== Entries provided ==

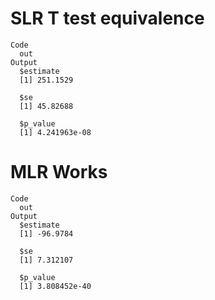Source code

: # SLR T test equivalence

    Code
      out
    Output
      $estimate
      [1] 251.1529
      
      $se
      [1] 45.82688
      
      $p_value
      [1] 4.241963e-08
      

# MLR Works

    Code
      out
    Output
      $estimate
      [1] -96.9784
      
      $se
      [1] 7.312107
      
      $p_value
      [1] 3.808452e-40
      

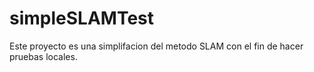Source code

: # simpleSLAMTest
Este proyecto es una simplifacion del metodo SLAM con el fin de hacer pruebas locales.
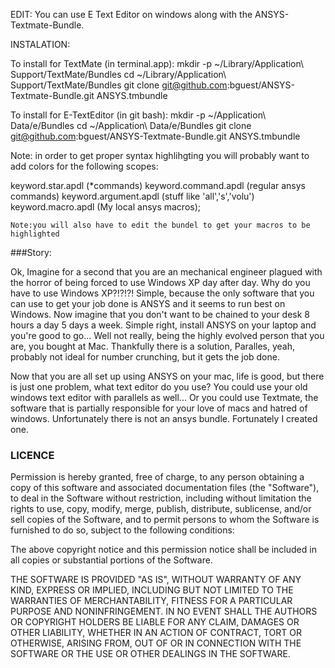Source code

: EDIT: You can use E Text Editor on windows along with the ANSYS-Textmate-Bundle.

INSTALATION:

To install for TextMate (in terminal.app):
	mkdir -p ~/Library/Application\ Support/TextMate/Bundles
 	cd ~/Library/Application\ Support/TextMate/Bundles
 	git clone git@github.com:bguest/ANSYS-Textmate-Bundle.git ANSYS.tmbundle
 	
To install for E-TextEditor (in git bash):
	mkdir -p ~/Application\ Data/e/Bundles
	cd ~/Application\ Data/e/Bundles
	git clone git@github.com:bguest/ANSYS-Textmate-Bundle.git ANSYS.tmbundle

Note: in order to get proper syntax highlihgting you will probably want to add colors 
for the following scopes:

keyword.star.apdl (*commands)
keyword.command.apdl (regular ansys commands)
keyword.argument.apdl (stuff like 'all','s','volu')
keyword.macro.apdl (My local ansys macros); 

    Note:you will also have to edit the bundel to get your macros to be highlighted

###Story:

Ok, Imagine for a second that you are an mechanical engineer plagued with the horror of
being forced to use Windows XP day after day. Why do you have to use Windows XP?!?!?! 
Simple, because the only software that you can use to get your job done is ANSYS and it
seems to run best on Windows. Now imagine that you don't want to be chained to your
desk 8 hours a day 5 days a week. Simple right, install ANSYS on your laptop and you're
good to go... Well not really, being the highly evolved person that you are, you bought
at Mac. Thankfully there is a solution, Paralles, yeah, probably not ideal for number
crunching, but it gets the job done.

Now that you are all set up using ANSYS on your mac, life is good, but there is just
one problem, what text editor do you use? You could use your old windows text editor
with parallels as well... Or you could use Textmate, the software that is partially
responsible for your love of macs and hatred of windows. Unfortunately there is not an
ansys bundle. Fortunately I created one.

### LICENCE

Permission is hereby granted, free of charge, to any person obtaining a copy of this software and associated documentation files (the "Software"), to deal in the Software without restriction, including without limitation the rights to use, copy, modify, merge, publish, distribute, sublicense, and/or sell copies of the Software, and to permit persons to whom the Software is furnished to do so, subject to the following conditions:

The above copyright notice and this permission notice shall be included in all copies or substantial portions of the Software.

THE SOFTWARE IS PROVIDED "AS IS", WITHOUT WARRANTY OF ANY KIND, EXPRESS OR IMPLIED, INCLUDING BUT NOT LIMITED TO THE WARRANTIES OF MERCHANTABILITY, FITNESS FOR A PARTICULAR PURPOSE AND NONINFRINGEMENT. IN NO EVENT SHALL THE AUTHORS OR COPYRIGHT HOLDERS BE LIABLE FOR ANY CLAIM, DAMAGES OR OTHER LIABILITY, WHETHER IN AN ACTION OF CONTRACT, TORT OR OTHERWISE, ARISING FROM, OUT OF OR IN CONNECTION WITH THE SOFTWARE OR THE USE OR OTHER DEALINGS IN THE SOFTWARE.
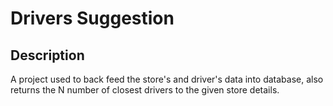 # Drivers Suggestion

## Description
A project used to back feed the store's and driver's data into database, also returns the N number of closest drivers to the given store details.

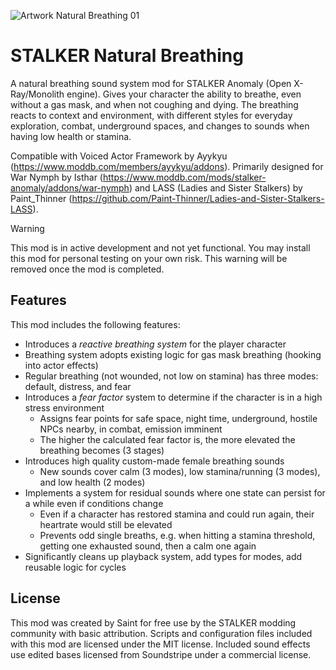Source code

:![Artwork Natural Breathing 01](https://github.com/augustsaintfreytag/stalker-natural-breathing/assets/7656669/37ae4a97-eeed-4e8a-a26a-3a5ebd73c6e7)

# STALKER Natural Breathing

A natural breathing sound system mod for STALKER Anomaly (Open X-Ray/Monolith engine). Gives your character the ability to breathe, even without a gas mask, and when not coughing and dying. The breathing reacts to context and environment, with different styles for everyday exploration, combat, underground spaces, and changes to sounds when having low health or stamina.

Compatible with Voiced Actor Framework by Ayykyu (https://www.moddb.com/members/ayykyu/addons). Primarily designed for War Nymph by Isthar (https://www.moddb.com/mods/stalker-anomaly/addons/war-nymph) and LASS (Ladies and Sister Stalkers) by Paint_Thinner (https://github.com/Paint-Thinner/Ladies-and-Sister-Stalkers-LASS).

> [!WARNING]
> This mod is in active development and not yet functional.
> You may install this mod for personal testing on your own risk.
> This warning will be removed once the mod is completed.

## Features

This mod includes the following features:

- Introduces a *reactive breathing system* for the player character
- Breathing system adopts existing logic for gas mask breathing (hooking into actor effects)
- Regular breathing (not wounded, not low on stamina) has three modes: default, distress, and fear
- Introduces a *fear factor* system to determine if the character is in a high stress environment
  - Assigns fear points for safe space, night time, underground, hostile NPCs nearby, in combat, emission imminent
  - The higher the calculated fear factor is, the more elevated the breathing becomes (3 stages)
- Introduces high quality custom-made female breathing sounds
  - New sounds cover calm (3 modes), low stamina/running (3 modes), and low health (2 modes)
- Implements a system for residual sounds where one state can persist for a while even if conditions change
  - Even if a character has restored stamina and could run again, their heartrate would still be elevated
  - Prevents odd single breaths, e.g. when hitting a stamina threshold, getting one exhausted sound, then a calm one again
- Significantly cleans up playback system, add types for modes, add reusable logic for cycles

## License

This mod was created by Saint for free use by the STALKER modding community with basic attribution. Scripts and configuration files included with this mod are licensed under the MIT license. Included sound effects use edited bases licensed from Soundstripe under a commercial license.
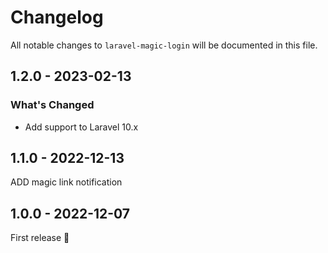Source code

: # Changelog

All notable changes to `laravel-magic-login` will be documented in this file.

## 1.2.0 - 2023-02-13

### What's Changed

- Add support to Laravel 10.x

## 1.1.0 - 2022-12-13

ADD magic link notification

## 1.0.0 - 2022-12-07

First release 🚀
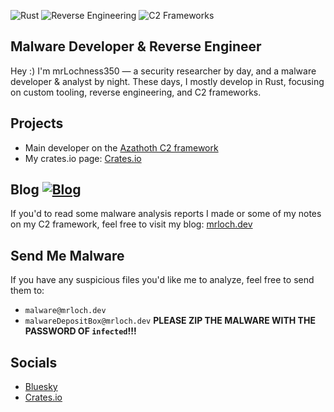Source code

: ![Rust](https://img.shields.io/badge/lang-Rust-orange)
![Reverse Engineering](https://img.shields.io/badge/focus-Reverse%20Engineering-darkred)
![C2 Frameworks](https://img.shields.io/badge/building-C2%20Frameworks-blue)
## Malware Developer & Reverse Engineer

Hey :) I'm mrLochness350 — a security researcher by day, and a malware developer & analyst by night.
These days, I mostly develop in Rust, focusing on custom tooling, reverse engineering, and C2 frameworks.

## Projects

* Main developer on the [Azathoth C2 framework](https://github.com/AzathothC2/)
* My crates.io page: [Crates.io](https://crates.io/users/mrLochness350)

## Blog [![Blog](https://img.shields.io/website?url=https%3A%2F%2Fmrloch.dev)](https://mrloch.dev)

If you'd to read some malware analysis reports I made or some of my notes on my C2 framework, feel free to visit my blog: [mrloch.dev](https://mrloch.dev)

## Send Me Malware

If you have any suspicious files you'd like me to analyze, feel free to send them to: 
* `malware@mrloch.dev` 
* `malwareDepositBox@mrloch.dev`
**PLEASE ZIP THE MALWARE WITH THE PASSWORD OF `infected`!!!**

## Socials
* [Bluesky](https://bsky.app/profile/az-dev12.bsky.social)
* [Crates.io](https://crates.io/users/mrLochness350)
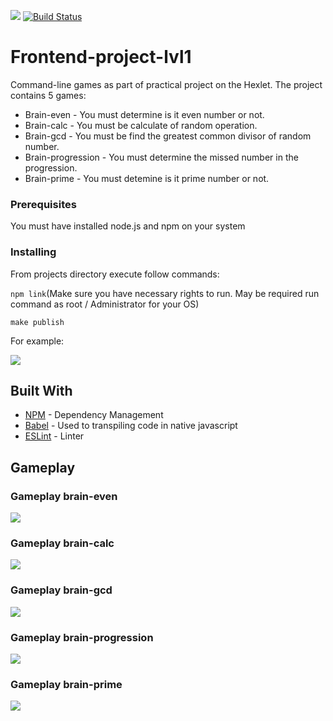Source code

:<a href="https://codeclimate.com/github/Andrey-Nechaev/frontend-project-lvl1/maintainability"><img src="https://api.codeclimate.com/v1/badges/661c90e6044be823661b/maintainability" /></a>
[![Build Status](https://travis-ci.org/Andrey-Nechaev/frontend-project-lvl1.svg?branch=master)](https://travis-ci.org/Andrey-Nechaev/frontend-project-lvl1)

# Frontend-project-lvl1

Command-line games as part of practical project on the Hexlet. The project contains 5 games:
* Brain-even - You must determine is it even number or not.
* Brain-calc - You must be calculate of random operation.
* Brain-gcd - You must be find the greatest common divisor of random number.
* Brain-progression - You must determine the missed number in the progression.
* Brain-prime - You must detemine is it prime number or not.

### Prerequisites

You must have installed node.js and npm on your system

### Installing

From projects directory execute follow commands:

`npm link`(Make sure you have necessary rights to run. May be required run command as root / Administrator for your OS)

`make publish`

For example:

<a href="https://asciinema.org/a/O1eBuRxOeMnCNGfctIQIUQ5CX" target="_blank"><img src="https://asciinema.org/a/O1eBuRxOeMnCNGfctIQIUQ5CX.svg" /></a>

## Built With

* [NPM](https://www.npmjs.com/) - Dependency Management
* [Babel](https://babeljs.io/) - Used to transpiling code in native javascript
* [ESLint](https://eslint.org/docs/rules/) - Linter

## Gameplay

<h3>Gameplay brain-even</h3>
<a href="https://asciinema.org/a/2WIND2vn2XscGx3sAVhtMyPEM" target="_blank"><img src="https://asciinema.org/a/2WIND2vn2XscGx3sAVhtMyPEM.svg" /></a>

<h3>Gameplay brain-calc</h3>
<a href="https://asciinema.org/a/elNgXY58mJUAJtQ1Qem3ch44W" target="_blank"><img src="https://asciinema.org/a/elNgXY58mJUAJtQ1Qem3ch44W.svg" /></a>

<h3>Gameplay brain-gcd</h3>
<a href="https://asciinema.org/a/xQADWN6A7hABEtH2ZZ1UwRDt3" target="_blank"><img src="https://asciinema.org/a/xQADWN6A7hABEtH2ZZ1UwRDt3.svg" /></a>

<h3>Gameplay brain-progression</h3>
<a href="https://asciinema.org/a/c7KRlAoQGfgbe1vCSJX5wm4CJ" target="_blank"><img src="https://asciinema.org/a/c7KRlAoQGfgbe1vCSJX5wm4CJ.svg" /></a>

<h3>Gameplay brain-prime</h3>
<a href="https://asciinema.org/a/nNteMERWbuDNNNZZYbilbfuNj" target="_blank"><img src="https://asciinema.org/a/nNteMERWbuDNNNZZYbilbfuNj.svg" /></a>






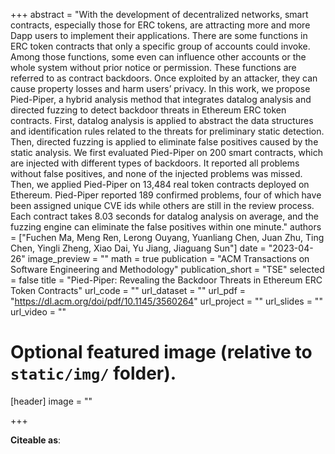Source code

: +++
abstract = "With the development of decentralized networks, smart contracts, especially those for ERC tokens, are attracting more and more Dapp users to implement their applications. There are some functions in ERC token contracts that only a specific group of accounts could invoke. Among those functions, some even can influence other accounts or the whole system without prior notice or permission. These functions are referred to as contract backdoors. Once exploited by an attacker, they can cause property losses and harm users’ privacy. In this work, we propose Pied-Piper, a hybrid analysis method that integrates datalog analysis and directed fuzzing to detect backdoor threats in Ethereum ERC token contracts. First, datalog analysis is applied to abstract the data structures and identification rules related to the threats for preliminary static detection. Then, directed fuzzing is applied to eliminate false positives caused by the static analysis. We first evaluated Pied-Piper on 200 smart contracts, which are injected with different types of backdoors. It reported all problems without false positives, and none of the injected problems was missed. Then, we applied Pied-Piper on 13,484 real token contracts deployed on Ethereum. Pied-Piper reported 189 confirmed problems, four of which have been assigned unique CVE ids while others are still in the review process. Each contract takes 8.03 seconds for datalog analysis on average, and the fuzzing engine can eliminate the false positives within one minute."
authors = ["Fuchen Ma, Meng Ren, Lerong Ouyang, Yuanliang Chen, Juan Zhu, Ting Chen, Yingli Zheng, Xiao Dai, Yu Jiang, Jiaguang Sun"]
date = "2023-04-26"
image_preview = ""
math = true
publication = "ACM Transactions on Software Engineering and Methodology"
publication_short = "TSE"
selected = false
title = "Pied-Piper: Revealing the Backdoor Threats in Ethereum ERC Token Contracts"
url_code = ""
url_dataset = ""
url_pdf = "https://dl.acm.org/doi/pdf/10.1145/3560264"
url_project = ""
url_slides = ""
url_video = ""

# Optional featured image (relative to `static/img/` folder).
[header]
image = ""

+++

**Citeable as**:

===

#### [Work instructions]
Each line above with the word "environment" must be returned.

#### [Answer to this exercise]
A natural breathing sound system mod for STALKER Anomaly (Open X-Ray/Monolith engine). Gives your character the ability to breathe, even without a gas mask, and when not coughing and dying. The breathing reacts to context and environment, with different styles for everyday exploration, combat, underground spaces, and changes to sounds when having low health or stamina.
- Introduces a *fear factor* system to determine if the character is in a high stress environment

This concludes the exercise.